From the Gulf, With Love
Hurricane Ike.
Enhanced satellite image: National Oceanic and Atmospheric Administration
by Guy Martin
In the Gulf of Mexico, hurricane season is an endless, hearty series of football weekend frat parties...for the hurricanes. For the 62 meteorologists, forecasters, administrators, and tech support specialists of the National Hurricane Center hunkered down in their war rooms in Miami, it's more like a gauntlet of headlong keggers as faced by campus security.
In fact, the National Oceanic and Atmospheric Administration--the NHC's parent entity--has upped its prediction for the number of storms before November 30, the official end of the season. Specifically, the NOAA puts an 85 percent probability on the gulf and the Atlantic coasts receiving 14 to 18 named storms, of which 7 to 10 will become hurricanes. At least three but as many as six of those will be classified category 3 or higher. The Texas coast, which will be struck by Hurricane Ike this coming Saturday morning, has already been hit twice this season.
"You picked some time to call," says National Hurricane Center spokesman and meteorologist Dennis Feltgen from the depths of the NHC's bustling HQ. Feltgen's got ten minutes; he's apologizing for his lack of time.
"So here we go," he said grimly.
The city of New Orleans had just white-knuckled its levees through Labor Day's Hurricane Gustav, 72 hours after which Hanna hit Charleston, and a scant 72 hours after that, Hurricane Ike had polished the western tip of Cuba before, early Wednesday morning, moving out into the gulf.
As everybody from the Yucatan to Alabama's Redneck Riviera knows, a lot can happen to a storm as it weaves through the lattice of the Caribbean archipelago and turns north into the gulf. The gulf is basically a big pond that's very friendly to what the hard-grinding NHC meteorologists formally call "tropical cyclones." The storms use the big water to hang around, to work their abs and biceps, basically, and to figure out whose ass they would next like to kick.
"With Ike, there was a ridge of high pressure that more or less rode along with the storm," explained Feltgen, "which turned it on a sort of west-northwest course and kept it from plowing due west into the Yucatan, for instance. But Ike did keep clobbering Cuba. Now, we'll see."
To predict the track of a hurricane--in this instance, the next three days of Ike--NHC meteorologists will crunch up to a dozen computer models of the storm's behavioral possibilities, taking into account the many scenarios of influence exercised by the weather surrounding the cyclone.
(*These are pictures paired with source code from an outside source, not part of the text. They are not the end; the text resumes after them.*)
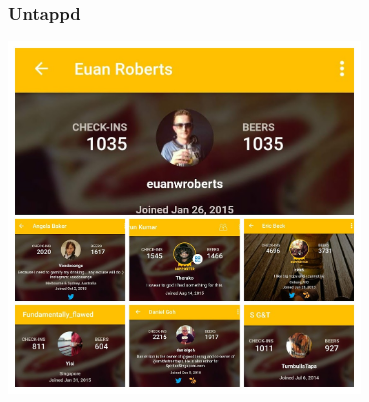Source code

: \documentclass[12pt]{beamer}
\begin{document}
    \begin{frame}
        \frametitle{Untappd}
        \includegraphics[height=0.80\textheight,width=0.7\textwidth]{img/untappd.jpg}
    \end{frame}
\end{document}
It is a sea of calculation done round the clock during a storm.
"At any given moment one or two of the models will be off, but what we're looking for is a consensus. Our meteorologists and forecasters are looking at vast amounts of data--storm histories, weather conditions surrounding the storms over time, regional weather histories--in order to find the points at which there will be a consensus among the models about what's likely to happen."
On the NOAA Web site, NHC scientists have posted an enormous amount of predictive data and data tools. The most fun tools are the three-day and five-day hurricane tracks, or "cones." In Ike's case, the track on Tuesday, September 8, just 24 hours ago, had the storm plowing into South Padre Island on Saturday morning, then heading more or less straight up the Rio Grande, sideswiping Monterrey, Mexico, before dying somewhere over central Texas.
However, it's the gulf. And it's a hurricane. As of now, midday Wednesday, a high pressure system will stomp in to turn Ike's landfall further north, to the central Texas coast. After that, according to the track, the storm is going take a hard right and rain down on Arkansas and Oklahoma.
Attention, cowpokes of Arkansas and Oklahoma: Don't get drunk Saturday night! Put the horses in the barn! Your weekend's gonna be a little damp.
Or . . . not! Saturday's three days off, an eternity in hurricane life.
"Unfortunately," said Feltgen ominously, before ringing off, "There is no silver bullet, no one model that can tell us absolutely what a storm will do."